Exercise prompt:
Output each line exactly as written, from the first line of the records to the line bearing "## Cross-sectional", inclusive, while leaving every picture out.

Data supplied:
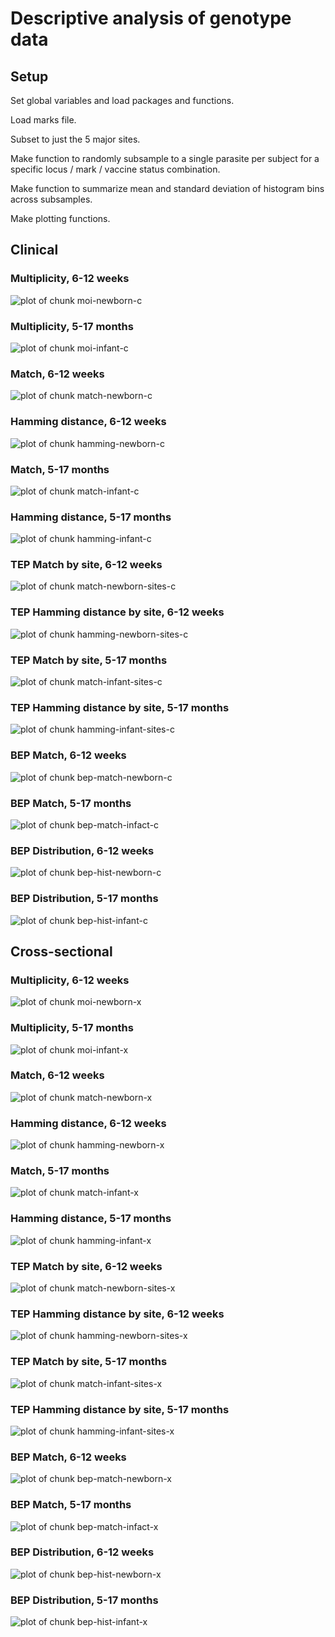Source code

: # Descriptive analysis of genotype data

## Setup

Set global variables and load packages and functions.



Load marks file.



Subset to just the 5 major sites.



Make function to randomly subsample to a single parasite per subject for a specific locus / mark / vaccine status combination.



Make function to summarize mean and standard deviation of histogram bins across subsamples.



Make plotting functions.



## Clinical

### Multiplicity, 6-12 weeks

![plot of chunk moi-newborn-c](figures/moi-newborn-c-1.png) 

### Multiplicity, 5-17 months

![plot of chunk moi-infant-c](figures/moi-infant-c-1.png) 

### Match, 6-12 weeks

![plot of chunk match-newborn-c](figures/match-newborn-c-1.png) 

### Hamming distance, 6-12 weeks

![plot of chunk hamming-newborn-c](figures/hamming-newborn-c-1.png) 

### Match, 5-17 months

![plot of chunk match-infant-c](figures/match-infant-c-1.png) 

### Hamming distance, 5-17 months

![plot of chunk hamming-infant-c](figures/hamming-infant-c-1.png) 

### TEP Match by site, 6-12 weeks

![plot of chunk match-newborn-sites-c](figures/match-newborn-sites-c-1.png) 

### TEP Hamming distance by site, 6-12 weeks

![plot of chunk hamming-newborn-sites-c](figures/hamming-newborn-sites-c-1.png) 

### TEP Match by site, 5-17 months

![plot of chunk match-infant-sites-c](figures/match-infant-sites-c-1.png) 

### TEP Hamming distance by site, 5-17 months

![plot of chunk hamming-infant-sites-c](figures/hamming-infant-sites-c-1.png) 

### BEP Match, 6-12 weeks

![plot of chunk bep-match-newborn-c](figures/bep-match-newborn-c-1.png) 

### BEP Match, 5-17 months

![plot of chunk bep-match-infact-c](figures/bep-match-infact-c-1.png) 

### BEP Distribution, 6-12 weeks

![plot of chunk bep-hist-newborn-c](figures/bep-hist-newborn-c-1.png) 

### BEP Distribution, 5-17 months

![plot of chunk bep-hist-infant-c](figures/bep-hist-infant-c-1.png) 

## Cross-sectional

### Multiplicity, 6-12 weeks

![plot of chunk moi-newborn-x](figures/moi-newborn-x-1.png) 

### Multiplicity, 5-17 months

![plot of chunk moi-infant-x](figures/moi-infant-x-1.png) 

### Match, 6-12 weeks

![plot of chunk match-newborn-x](figures/match-newborn-x-1.png) 

### Hamming distance, 6-12 weeks

![plot of chunk hamming-newborn-x](figures/hamming-newborn-x-1.png) 

### Match, 5-17 months

![plot of chunk match-infant-x](figures/match-infant-x-1.png) 

### Hamming distance, 5-17 months

![plot of chunk hamming-infant-x](figures/hamming-infant-x-1.png) 

### TEP Match by site, 6-12 weeks

![plot of chunk match-newborn-sites-x](figures/match-newborn-sites-x-1.png) 

### TEP Hamming distance by site, 6-12 weeks

![plot of chunk hamming-newborn-sites-x](figures/hamming-newborn-sites-x-1.png) 

### TEP Match by site, 5-17 months

![plot of chunk match-infant-sites-x](figures/match-infant-sites-x-1.png) 

### TEP Hamming distance by site, 5-17 months

![plot of chunk hamming-infant-sites-x](figures/hamming-infant-sites-x-1.png) 

### BEP Match, 6-12 weeks

![plot of chunk bep-match-newborn-x](figures/bep-match-newborn-x-1.png) 

### BEP Match, 5-17 months

![plot of chunk bep-match-infact-x](figures/bep-match-infact-x-1.png) 

### BEP Distribution, 6-12 weeks

![plot of chunk bep-hist-newborn-x](figures/bep-hist-newborn-x-1.png) 

### BEP Distribution, 5-17 months

![plot of chunk bep-hist-infant-x](figures/bep-hist-infant-x-1.png)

Result of this exercise:
Source code

: # Descriptive analysis of genotype data

## Setup

Set global variables and load packages and functions.



Load marks file.



Subset to just the 5 major sites.



Make function to randomly subsample to a single parasite per subject for a specific locus / mark / vaccine status combination.



Make function to summarize mean and standard deviation of histogram bins across subsamples.



Make plotting functions.



## Clinical

### Multiplicity, 6-12 weeks

![plot of chunk moi-newborn-c](figures/moi-newborn-c-1.png) 

### Multiplicity, 5-17 months

![plot of chunk moi-infant-c](figures/moi-infant-c-1.png) 

### Match, 6-12 weeks

![plot of chunk match-newborn-c](figures/match-newborn-c-1.png) 

### Hamming distance, 6-12 weeks

![plot of chunk hamming-newborn-c](figures/hamming-newborn-c-1.png) 

### Match, 5-17 months

![plot of chunk match-infant-c](figures/match-infant-c-1.png) 

### Hamming distance, 5-17 months

![plot of chunk hamming-infant-c](figures/hamming-infant-c-1.png) 

### TEP Match by site, 6-12 weeks

![plot of chunk match-newborn-sites-c](figures/match-newborn-sites-c-1.png) 

### TEP Hamming distance by site, 6-12 weeks

![plot of chunk hamming-newborn-sites-c](figures/hamming-newborn-sites-c-1.png) 

### TEP Match by site, 5-17 months

![plot of chunk match-infant-sites-c](figures/match-infant-sites-c-1.png) 

### TEP Hamming distance by site, 5-17 months

![plot of chunk hamming-infant-sites-c](figures/hamming-infant-sites-c-1.png) 

### BEP Match, 6-12 weeks

![plot of chunk bep-match-newborn-c](figures/bep-match-newborn-c-1.png) 

### BEP Match, 5-17 months

![plot of chunk bep-match-infact-c](figures/bep-match-infact-c-1.png) 

### BEP Distribution, 6-12 weeks

![plot of chunk bep-hist-newborn-c](figures/bep-hist-newborn-c-1.png) 

### BEP Distribution, 5-17 months

![plot of chunk bep-hist-infant-c](figures/bep-hist-infant-c-1.png) 

## Cross-sectional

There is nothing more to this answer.